Spencer Graves <spencer.graves <at> pdf.com> writes:
: In particular, what's the preferred way to keep track of dates with
: time series? I tried assigning a "Date" object somehow to a "ts"
: object, so far without success. Two of my attempts are as follows:
:
: > tst2 <- ts(1:11, frequency=365,
: + start=c(2005, 11))
: # This seemed to work, but the time does not seem to have class "Date"
:
: > tst3 <- ts(1:11, frequency=365,
: + start=as.Date("21/01/2005", "%d/%m/%Y"))

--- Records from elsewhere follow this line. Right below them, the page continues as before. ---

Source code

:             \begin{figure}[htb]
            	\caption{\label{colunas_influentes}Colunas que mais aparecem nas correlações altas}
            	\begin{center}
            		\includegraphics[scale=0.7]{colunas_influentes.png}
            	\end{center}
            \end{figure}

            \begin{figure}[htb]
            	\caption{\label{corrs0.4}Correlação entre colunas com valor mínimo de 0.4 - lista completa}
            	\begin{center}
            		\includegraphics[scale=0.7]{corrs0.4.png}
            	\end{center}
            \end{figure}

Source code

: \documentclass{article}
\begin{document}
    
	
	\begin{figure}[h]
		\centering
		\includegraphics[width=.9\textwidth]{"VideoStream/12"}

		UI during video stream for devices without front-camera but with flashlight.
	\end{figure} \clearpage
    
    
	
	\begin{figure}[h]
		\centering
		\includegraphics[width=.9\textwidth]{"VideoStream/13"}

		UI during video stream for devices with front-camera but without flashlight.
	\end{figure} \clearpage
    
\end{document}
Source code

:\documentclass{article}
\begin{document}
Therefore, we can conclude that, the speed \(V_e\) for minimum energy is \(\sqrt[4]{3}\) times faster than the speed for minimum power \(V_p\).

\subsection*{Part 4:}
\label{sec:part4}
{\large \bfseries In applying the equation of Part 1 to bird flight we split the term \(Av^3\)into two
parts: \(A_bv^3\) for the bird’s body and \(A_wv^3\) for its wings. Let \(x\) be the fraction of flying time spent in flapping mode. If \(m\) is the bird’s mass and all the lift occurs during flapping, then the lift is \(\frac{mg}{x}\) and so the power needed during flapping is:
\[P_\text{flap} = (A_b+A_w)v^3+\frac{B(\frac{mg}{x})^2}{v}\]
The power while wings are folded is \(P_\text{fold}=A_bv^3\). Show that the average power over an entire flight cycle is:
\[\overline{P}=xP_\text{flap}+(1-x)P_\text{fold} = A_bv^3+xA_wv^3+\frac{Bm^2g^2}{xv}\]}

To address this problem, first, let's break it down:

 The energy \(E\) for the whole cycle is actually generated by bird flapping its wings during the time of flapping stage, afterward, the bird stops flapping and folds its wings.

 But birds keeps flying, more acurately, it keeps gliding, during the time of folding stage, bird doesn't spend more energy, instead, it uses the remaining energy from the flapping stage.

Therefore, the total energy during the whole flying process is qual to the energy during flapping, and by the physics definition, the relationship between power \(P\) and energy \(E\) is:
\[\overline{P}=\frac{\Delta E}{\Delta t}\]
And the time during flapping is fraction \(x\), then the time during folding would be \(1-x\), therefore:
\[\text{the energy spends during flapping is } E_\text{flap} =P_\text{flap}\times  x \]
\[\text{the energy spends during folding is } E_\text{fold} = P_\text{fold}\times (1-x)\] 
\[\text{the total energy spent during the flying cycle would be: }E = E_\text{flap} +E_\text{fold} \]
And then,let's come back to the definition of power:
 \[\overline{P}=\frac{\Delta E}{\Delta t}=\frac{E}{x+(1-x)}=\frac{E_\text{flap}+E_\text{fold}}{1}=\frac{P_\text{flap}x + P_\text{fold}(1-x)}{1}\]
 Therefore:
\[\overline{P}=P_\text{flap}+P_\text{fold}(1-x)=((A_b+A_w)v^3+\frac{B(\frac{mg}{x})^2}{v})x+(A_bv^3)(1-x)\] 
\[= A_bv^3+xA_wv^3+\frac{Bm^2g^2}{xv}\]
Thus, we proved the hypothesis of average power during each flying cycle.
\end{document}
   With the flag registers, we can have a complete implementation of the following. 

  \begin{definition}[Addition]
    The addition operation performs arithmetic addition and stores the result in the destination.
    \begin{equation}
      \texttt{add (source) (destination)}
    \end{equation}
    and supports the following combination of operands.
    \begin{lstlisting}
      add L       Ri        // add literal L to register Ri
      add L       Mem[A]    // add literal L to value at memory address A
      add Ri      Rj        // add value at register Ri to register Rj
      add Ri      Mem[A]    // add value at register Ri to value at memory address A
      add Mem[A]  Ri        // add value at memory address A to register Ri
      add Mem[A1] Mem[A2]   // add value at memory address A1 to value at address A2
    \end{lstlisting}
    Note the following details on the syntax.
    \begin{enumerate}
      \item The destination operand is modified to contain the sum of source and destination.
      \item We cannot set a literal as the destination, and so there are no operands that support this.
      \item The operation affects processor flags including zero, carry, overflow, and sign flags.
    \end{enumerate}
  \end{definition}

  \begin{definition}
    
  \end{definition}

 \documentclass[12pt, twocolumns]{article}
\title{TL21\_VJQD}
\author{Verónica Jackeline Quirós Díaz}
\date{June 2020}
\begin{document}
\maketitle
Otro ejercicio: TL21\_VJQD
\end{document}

: Error in Math.difftime((end - start) * frequency + 1.01) :
: floor not defined for difftime objects
:
: Any suggestions would be greatly appreciated. I'd gladly rtfm
("read
: the f****** manual"), but I don't know which fm to r.
:
A 'ts' class series does not store a sequence of times but rather stores
a tsp attribute consisting of three numbers (see ?tsp). The closest
you can get to daily data with 'ts' is to use the internal
numeric representation of the Date like this:
# daily ts series 1:10 starting at Jan 22, 2000
st <- as.Date("2000-01-22")
my.ts <- ts(1:10, start = unclass(st))
# and then to get back the Date class dates
structure(as.vector(time(my.ts)), class = "Date")
This won't allow give you automatic date handling on plots etc.
since it does not actually know that the numbers represent
Date class dates. (Note that if you want monthly data then
ts has its own home represenation of dates and will automatically
assume monthly data if you use the frequency = 12 argument
to ts.)
The zoo library can represent time series using the Date class
(or nearly any other date class). Here is an example of using
zoo with daily Date class data:
my.zoo <- zoo(1:10, as.Date("2000-01-22") + 0:9)
time(my.zoo)
The other time series packages (its, fBasics, tseries) use POSIXct
underneath.
For more info about zoo:
library(zoo)
vignette("zoo")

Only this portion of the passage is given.